## Exercise prompt
If a line in the entries below includes the string "bridge", copy it out.

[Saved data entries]
———

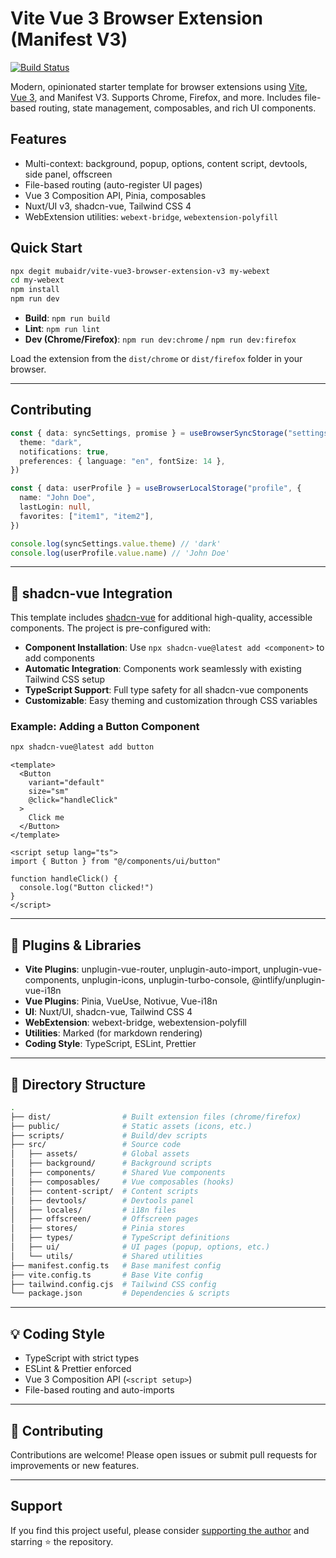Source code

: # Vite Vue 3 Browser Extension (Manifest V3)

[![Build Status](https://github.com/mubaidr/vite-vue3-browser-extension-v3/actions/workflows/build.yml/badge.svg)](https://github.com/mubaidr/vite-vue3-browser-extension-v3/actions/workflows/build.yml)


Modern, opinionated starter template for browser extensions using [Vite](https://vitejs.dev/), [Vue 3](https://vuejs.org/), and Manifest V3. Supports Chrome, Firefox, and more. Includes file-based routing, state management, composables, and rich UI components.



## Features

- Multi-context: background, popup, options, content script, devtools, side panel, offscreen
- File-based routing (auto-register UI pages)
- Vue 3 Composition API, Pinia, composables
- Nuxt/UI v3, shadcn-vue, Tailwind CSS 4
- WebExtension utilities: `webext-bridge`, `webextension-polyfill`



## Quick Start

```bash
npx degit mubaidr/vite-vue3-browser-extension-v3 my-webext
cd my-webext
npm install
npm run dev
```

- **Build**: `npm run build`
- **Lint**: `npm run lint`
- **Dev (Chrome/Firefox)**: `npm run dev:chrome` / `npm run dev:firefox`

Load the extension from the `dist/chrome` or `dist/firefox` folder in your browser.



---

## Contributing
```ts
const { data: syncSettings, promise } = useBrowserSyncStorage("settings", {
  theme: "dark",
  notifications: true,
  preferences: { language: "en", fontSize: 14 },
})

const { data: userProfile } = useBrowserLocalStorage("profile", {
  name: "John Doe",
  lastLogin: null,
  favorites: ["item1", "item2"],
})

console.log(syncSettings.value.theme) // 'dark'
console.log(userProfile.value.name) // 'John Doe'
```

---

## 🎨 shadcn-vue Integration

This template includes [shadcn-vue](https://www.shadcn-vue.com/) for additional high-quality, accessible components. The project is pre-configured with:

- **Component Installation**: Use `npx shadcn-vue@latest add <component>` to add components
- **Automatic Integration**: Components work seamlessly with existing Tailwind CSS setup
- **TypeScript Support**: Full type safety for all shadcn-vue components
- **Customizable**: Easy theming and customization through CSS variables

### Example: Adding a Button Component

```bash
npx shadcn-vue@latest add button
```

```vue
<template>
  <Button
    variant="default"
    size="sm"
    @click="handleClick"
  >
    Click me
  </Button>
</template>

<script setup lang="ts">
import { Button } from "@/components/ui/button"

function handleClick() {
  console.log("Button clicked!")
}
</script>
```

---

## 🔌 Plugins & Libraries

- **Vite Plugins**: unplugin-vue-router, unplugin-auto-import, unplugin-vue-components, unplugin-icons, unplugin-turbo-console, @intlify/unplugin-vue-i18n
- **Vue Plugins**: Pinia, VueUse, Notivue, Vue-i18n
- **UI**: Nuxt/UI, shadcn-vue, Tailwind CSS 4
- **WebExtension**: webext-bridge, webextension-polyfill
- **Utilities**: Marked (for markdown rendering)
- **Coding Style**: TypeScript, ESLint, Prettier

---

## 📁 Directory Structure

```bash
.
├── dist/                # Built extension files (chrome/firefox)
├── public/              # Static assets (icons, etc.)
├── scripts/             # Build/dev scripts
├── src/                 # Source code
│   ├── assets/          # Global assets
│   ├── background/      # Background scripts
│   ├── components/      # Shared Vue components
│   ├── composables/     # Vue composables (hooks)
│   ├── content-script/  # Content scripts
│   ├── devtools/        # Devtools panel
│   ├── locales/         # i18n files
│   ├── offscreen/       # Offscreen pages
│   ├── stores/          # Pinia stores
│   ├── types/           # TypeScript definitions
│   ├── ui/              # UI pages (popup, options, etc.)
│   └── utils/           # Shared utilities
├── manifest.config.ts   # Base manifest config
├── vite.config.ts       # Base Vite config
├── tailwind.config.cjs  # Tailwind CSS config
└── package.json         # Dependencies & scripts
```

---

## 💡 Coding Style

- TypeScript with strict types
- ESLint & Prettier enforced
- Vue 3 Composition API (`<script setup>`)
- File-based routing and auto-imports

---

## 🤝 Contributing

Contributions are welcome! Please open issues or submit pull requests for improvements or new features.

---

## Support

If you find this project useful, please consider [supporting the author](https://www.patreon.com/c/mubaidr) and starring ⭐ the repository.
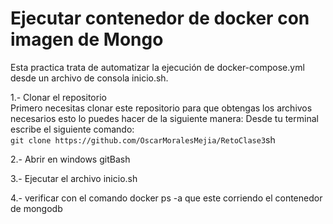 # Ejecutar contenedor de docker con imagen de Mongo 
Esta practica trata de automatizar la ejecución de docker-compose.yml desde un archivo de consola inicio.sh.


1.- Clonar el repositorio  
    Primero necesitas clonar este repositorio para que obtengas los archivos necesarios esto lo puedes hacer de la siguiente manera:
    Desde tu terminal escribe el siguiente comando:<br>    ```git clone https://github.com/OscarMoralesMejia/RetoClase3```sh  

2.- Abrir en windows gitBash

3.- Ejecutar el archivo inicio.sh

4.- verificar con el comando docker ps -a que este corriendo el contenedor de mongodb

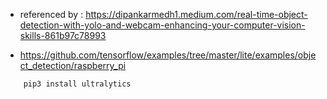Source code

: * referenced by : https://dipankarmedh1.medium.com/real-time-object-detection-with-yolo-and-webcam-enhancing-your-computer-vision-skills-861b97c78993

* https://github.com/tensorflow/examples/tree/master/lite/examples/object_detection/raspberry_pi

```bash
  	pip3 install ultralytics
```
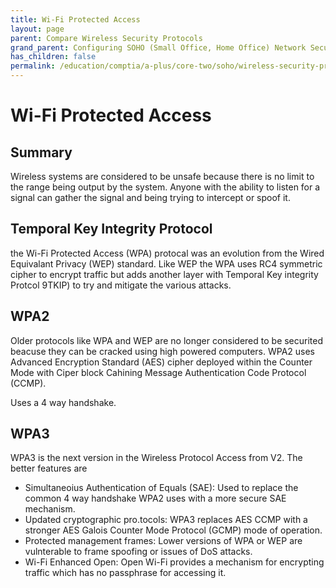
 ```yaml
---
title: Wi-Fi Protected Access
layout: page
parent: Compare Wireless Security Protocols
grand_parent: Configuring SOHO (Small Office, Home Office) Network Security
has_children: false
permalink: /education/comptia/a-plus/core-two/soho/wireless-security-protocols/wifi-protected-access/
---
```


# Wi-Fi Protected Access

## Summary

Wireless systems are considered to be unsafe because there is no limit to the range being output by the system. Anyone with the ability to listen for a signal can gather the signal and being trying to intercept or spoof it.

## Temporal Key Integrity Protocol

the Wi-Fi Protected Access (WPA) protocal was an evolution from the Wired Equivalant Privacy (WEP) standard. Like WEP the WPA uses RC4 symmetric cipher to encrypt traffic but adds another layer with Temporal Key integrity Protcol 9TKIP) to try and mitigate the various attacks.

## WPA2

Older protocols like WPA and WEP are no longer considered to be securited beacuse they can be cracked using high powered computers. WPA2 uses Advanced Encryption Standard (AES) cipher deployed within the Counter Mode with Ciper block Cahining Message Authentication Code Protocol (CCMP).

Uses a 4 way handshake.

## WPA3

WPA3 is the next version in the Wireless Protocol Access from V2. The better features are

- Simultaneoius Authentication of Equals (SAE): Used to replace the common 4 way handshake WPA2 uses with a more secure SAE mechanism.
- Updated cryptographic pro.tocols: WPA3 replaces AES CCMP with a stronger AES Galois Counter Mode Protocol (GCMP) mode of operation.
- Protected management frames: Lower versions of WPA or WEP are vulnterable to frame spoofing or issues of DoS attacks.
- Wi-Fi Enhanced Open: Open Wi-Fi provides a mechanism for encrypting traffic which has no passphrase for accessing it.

———

## Answer section
- WebExtension utilities: `webext-bridge`, `webextension-polyfill`
- **WebExtension**: webext-bridge, webextension-polyfill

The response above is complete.